■ TRY IT:
Find and return every line of the data that contains the word "studio".
─── DATA IN THIS EXERCISE ───
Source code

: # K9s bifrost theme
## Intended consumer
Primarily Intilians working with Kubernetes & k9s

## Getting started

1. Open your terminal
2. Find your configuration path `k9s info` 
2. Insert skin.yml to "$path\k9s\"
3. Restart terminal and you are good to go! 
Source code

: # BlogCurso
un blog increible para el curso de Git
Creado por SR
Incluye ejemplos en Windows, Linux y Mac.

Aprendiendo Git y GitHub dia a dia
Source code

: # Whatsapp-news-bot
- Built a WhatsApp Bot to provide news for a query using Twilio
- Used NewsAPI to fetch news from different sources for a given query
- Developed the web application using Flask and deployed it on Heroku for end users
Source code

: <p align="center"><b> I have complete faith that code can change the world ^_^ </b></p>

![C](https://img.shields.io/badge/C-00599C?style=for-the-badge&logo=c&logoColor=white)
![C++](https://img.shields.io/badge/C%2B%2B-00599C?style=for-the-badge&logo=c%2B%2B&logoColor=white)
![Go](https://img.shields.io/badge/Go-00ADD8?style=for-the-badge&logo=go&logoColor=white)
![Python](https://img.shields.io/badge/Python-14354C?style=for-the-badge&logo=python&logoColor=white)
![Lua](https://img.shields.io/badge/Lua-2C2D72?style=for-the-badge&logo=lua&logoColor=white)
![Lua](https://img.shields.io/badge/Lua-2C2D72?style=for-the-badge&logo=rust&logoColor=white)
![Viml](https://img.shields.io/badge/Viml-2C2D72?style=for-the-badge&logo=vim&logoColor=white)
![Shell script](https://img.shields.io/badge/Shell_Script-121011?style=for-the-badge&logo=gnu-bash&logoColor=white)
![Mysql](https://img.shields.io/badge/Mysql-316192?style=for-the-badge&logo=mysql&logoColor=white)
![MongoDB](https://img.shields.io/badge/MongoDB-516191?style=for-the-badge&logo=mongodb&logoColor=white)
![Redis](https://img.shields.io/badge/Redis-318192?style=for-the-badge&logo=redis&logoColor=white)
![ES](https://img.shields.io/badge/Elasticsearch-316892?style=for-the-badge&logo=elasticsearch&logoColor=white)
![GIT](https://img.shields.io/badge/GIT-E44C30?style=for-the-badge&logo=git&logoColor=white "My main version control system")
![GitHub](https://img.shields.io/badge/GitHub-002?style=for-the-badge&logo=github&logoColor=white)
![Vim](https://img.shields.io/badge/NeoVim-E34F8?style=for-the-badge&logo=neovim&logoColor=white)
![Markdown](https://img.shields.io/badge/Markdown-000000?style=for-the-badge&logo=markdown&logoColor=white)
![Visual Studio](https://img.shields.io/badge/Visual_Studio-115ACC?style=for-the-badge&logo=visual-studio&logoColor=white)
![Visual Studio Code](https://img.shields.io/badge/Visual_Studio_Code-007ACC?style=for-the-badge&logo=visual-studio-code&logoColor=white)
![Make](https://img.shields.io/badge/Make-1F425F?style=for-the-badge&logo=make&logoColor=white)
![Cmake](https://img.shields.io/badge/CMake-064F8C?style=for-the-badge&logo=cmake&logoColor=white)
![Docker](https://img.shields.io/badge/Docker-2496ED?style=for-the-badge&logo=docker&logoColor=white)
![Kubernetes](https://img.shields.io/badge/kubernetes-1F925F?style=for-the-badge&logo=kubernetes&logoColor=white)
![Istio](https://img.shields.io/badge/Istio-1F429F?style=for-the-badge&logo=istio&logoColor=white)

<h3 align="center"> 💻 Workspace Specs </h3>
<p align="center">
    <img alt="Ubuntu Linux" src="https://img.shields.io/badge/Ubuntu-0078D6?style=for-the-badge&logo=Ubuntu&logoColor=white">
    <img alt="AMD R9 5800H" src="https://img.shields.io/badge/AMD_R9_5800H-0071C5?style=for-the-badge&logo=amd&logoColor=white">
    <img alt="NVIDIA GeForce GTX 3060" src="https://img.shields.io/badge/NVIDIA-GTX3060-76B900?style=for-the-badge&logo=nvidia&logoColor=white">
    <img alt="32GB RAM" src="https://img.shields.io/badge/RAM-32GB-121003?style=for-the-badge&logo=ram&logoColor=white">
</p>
───
■ ANSWER SPACE:
![Visual Studio](https://img.shields.io/badge/Visual_Studio-115ACC?style=for-the-badge&logo=visual-studio&logoColor=white)
![Visual Studio Code](https://img.shields.io/badge/Visual_Studio_Code-007ACC?style=for-the-badge&logo=visual-studio-code&logoColor=white)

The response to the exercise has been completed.